Security through obscurity, i.e. attempts to create security by keeping outsiders in the dark about protection mechanisms and similar, is a recurring annoyance and, more often than not, security issue.

For instance, a regularly occurring dispute is whether the encryption method used in a certain case should be made public or kept secret:

Companies often explicitly use “proprietary encryption” and similar formulations in advertisements and information sheets—with the apparent implication that this would be a plus over non-proprietary encryption.

Experts on cryptography, on the other hand, almost unanimously take the position that a secret encryption method cannot be trusted. (And “secret” usually implies “homebrewed”.) At least two issues are involved:

  1. Cryptography is complicated, and even apparently secure methods can contain large holes—making them easily breakable, once the hole is discovered. A thorough review from the cryptographic community is necessary to reduce this risk.

  2. A company using “security through obscurity” might have neglected to use a strong mechanism. (Possibly, because of a false sense of security; because it has prioritized ease of implementation, execution speed, or low license fees; or because it lacks the competence needed. Worse, it might be that the company is aware of the weakness and uses “security through obscurity” as a cover.)

    In a next step, other parties relying on the encryption have no way of knowing, because they do not have access to the details.


Side-note:

In all fairness, “proprietary” does not automatically imply “secret”, nor “secret” “proprietary”. However, (a) when it comes to encryption methods, this seems to be the normal case, (b) the above example is just one piece of a bigger puzzle of obscurity (note e.g. the below example).

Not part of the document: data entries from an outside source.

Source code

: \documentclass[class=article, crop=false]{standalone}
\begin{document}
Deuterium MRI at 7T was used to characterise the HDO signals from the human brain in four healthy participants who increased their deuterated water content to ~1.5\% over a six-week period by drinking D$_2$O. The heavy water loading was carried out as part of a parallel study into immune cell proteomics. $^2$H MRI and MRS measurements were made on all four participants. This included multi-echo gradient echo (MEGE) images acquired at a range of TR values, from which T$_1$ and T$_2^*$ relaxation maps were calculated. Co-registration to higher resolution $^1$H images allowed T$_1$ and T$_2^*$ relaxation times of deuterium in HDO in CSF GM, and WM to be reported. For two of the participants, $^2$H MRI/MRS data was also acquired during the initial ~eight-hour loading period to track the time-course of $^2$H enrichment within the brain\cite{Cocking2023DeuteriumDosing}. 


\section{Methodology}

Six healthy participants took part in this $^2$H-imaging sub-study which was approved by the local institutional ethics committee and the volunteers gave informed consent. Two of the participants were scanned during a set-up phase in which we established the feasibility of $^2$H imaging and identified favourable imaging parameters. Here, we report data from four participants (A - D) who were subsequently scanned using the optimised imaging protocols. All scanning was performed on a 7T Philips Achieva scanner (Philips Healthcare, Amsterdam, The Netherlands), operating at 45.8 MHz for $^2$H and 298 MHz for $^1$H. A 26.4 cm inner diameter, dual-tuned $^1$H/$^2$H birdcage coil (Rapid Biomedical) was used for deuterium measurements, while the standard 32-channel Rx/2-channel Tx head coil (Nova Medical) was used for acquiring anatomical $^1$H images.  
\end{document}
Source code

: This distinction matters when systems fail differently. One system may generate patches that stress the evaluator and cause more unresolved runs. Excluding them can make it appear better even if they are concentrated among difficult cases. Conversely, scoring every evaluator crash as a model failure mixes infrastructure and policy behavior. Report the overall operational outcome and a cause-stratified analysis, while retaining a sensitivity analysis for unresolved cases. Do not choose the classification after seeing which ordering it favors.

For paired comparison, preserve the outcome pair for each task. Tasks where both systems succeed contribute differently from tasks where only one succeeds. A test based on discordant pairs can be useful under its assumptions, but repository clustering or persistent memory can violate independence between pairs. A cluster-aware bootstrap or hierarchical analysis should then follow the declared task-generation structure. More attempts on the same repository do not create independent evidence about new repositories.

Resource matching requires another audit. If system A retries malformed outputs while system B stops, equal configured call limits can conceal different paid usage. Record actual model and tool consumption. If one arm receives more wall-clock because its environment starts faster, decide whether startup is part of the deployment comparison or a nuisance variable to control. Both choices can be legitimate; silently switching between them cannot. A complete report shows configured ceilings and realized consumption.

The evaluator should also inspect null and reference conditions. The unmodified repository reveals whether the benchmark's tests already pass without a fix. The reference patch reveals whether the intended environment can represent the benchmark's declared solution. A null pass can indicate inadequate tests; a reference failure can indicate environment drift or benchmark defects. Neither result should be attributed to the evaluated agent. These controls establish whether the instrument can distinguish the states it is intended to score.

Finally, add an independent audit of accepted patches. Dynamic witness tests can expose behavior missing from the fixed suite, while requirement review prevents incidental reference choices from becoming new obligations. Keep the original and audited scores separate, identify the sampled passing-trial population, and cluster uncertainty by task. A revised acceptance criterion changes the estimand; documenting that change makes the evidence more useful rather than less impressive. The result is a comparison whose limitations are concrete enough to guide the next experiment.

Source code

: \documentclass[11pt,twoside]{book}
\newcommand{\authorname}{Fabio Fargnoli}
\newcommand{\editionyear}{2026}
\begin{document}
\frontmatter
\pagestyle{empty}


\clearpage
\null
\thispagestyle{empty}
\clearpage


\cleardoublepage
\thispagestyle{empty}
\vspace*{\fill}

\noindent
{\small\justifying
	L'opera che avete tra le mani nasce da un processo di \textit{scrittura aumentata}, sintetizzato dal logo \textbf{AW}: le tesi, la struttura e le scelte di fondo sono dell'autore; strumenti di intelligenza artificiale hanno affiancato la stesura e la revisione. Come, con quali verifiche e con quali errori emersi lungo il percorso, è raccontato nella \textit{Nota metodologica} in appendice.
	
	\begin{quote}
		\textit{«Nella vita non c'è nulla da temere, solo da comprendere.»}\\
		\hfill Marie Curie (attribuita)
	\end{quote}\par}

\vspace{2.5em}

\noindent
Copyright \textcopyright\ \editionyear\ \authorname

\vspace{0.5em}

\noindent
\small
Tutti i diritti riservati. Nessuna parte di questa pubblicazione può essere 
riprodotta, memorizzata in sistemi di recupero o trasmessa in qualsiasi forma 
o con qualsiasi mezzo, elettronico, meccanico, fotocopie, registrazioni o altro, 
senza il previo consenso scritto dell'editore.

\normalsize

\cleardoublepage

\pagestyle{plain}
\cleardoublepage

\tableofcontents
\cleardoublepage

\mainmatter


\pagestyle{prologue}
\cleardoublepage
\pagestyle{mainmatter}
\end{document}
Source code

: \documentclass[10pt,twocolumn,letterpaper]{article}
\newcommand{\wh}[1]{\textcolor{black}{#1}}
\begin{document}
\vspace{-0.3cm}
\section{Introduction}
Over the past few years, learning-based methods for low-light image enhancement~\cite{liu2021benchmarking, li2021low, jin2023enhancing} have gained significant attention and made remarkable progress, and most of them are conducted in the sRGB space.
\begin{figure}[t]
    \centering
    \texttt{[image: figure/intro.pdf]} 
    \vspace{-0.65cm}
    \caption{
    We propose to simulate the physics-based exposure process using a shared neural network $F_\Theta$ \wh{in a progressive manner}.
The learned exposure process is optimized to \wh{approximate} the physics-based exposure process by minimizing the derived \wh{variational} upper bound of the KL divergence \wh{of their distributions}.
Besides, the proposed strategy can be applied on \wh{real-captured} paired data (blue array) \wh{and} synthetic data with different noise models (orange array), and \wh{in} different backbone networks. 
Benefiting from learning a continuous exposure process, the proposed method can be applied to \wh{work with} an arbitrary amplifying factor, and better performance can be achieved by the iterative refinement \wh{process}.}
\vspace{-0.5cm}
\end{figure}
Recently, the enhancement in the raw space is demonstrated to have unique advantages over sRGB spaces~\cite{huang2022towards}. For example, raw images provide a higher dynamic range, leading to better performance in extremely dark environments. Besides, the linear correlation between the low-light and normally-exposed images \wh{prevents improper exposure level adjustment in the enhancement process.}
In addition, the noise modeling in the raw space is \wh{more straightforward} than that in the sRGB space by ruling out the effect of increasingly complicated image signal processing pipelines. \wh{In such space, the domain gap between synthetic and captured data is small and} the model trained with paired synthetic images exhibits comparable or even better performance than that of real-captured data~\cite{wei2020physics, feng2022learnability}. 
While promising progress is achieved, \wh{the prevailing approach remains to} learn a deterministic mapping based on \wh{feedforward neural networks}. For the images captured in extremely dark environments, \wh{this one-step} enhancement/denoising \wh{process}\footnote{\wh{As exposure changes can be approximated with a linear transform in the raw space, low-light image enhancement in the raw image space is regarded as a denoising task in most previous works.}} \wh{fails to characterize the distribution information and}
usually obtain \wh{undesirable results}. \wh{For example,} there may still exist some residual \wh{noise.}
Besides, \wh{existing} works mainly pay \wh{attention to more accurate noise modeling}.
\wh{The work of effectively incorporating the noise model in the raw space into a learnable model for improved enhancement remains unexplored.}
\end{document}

Is the problem that companies deliberately mislead in their advertisements? Possibly; however, the naivete involved goes far, and I tend to apply Hanlon’s Razor.

Example: An early version of a requirements document at [E4] explicitly forbade the use of any publicly known encryption mechanism for the generation of certain “proof-of-ownership” numbers. This in order to increase security—the product manager in charge actually believed that this would make the product more secure; although, an internal and, in all likelihood, vastly inferior mechanism would have had to be developed. (I immediately had this statement removed.)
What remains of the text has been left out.